In the data below, find every line with the word "Sometimes" and copy it out.
Start of Dataset content
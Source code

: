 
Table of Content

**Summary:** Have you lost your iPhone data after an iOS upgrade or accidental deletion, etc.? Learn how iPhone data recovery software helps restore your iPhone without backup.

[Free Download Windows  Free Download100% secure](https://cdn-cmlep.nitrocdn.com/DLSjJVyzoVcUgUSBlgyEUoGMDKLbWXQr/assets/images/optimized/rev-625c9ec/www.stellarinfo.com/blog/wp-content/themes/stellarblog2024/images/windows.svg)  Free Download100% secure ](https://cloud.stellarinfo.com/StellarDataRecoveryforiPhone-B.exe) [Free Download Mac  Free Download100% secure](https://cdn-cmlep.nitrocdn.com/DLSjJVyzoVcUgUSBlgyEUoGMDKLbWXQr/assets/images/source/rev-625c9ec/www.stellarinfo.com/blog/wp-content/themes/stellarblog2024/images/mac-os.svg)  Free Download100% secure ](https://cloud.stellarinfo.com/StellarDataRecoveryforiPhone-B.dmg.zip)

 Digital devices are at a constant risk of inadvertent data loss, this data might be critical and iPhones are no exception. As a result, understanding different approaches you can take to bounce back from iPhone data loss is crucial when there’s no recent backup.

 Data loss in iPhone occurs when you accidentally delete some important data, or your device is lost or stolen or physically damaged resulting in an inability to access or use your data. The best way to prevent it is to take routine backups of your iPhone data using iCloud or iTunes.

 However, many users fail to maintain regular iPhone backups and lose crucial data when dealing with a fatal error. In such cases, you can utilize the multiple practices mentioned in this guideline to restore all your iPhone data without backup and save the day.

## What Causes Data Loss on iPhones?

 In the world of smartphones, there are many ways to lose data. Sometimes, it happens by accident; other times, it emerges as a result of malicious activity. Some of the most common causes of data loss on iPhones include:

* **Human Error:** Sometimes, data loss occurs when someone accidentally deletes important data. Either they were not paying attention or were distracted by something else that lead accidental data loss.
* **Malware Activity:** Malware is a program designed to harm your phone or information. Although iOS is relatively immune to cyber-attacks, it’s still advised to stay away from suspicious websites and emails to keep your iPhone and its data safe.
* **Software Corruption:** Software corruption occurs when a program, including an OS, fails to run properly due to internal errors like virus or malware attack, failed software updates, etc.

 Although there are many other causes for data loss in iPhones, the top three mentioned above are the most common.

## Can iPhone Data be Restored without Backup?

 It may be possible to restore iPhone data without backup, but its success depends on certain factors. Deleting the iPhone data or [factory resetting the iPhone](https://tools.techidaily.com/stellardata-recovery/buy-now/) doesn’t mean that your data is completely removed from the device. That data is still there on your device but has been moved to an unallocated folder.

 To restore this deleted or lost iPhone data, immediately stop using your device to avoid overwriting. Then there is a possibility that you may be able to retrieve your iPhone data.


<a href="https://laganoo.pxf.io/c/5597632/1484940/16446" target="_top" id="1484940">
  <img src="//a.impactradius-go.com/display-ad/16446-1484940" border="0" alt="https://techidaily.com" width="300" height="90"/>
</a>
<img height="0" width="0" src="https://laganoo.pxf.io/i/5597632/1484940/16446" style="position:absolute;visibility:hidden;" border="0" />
End of Dataset content
[The completed task]
 In the world of smartphones, there are many ways to lose data. Sometimes, it happens by accident; other times, it emerges as a result of malicious activity. Some of the most common causes of data loss on iPhones include:
* **Human Error:** Sometimes, data loss occurs when someone accidentally deletes important data. Either they were not paying attention or were distracted by something else that lead accidental data loss.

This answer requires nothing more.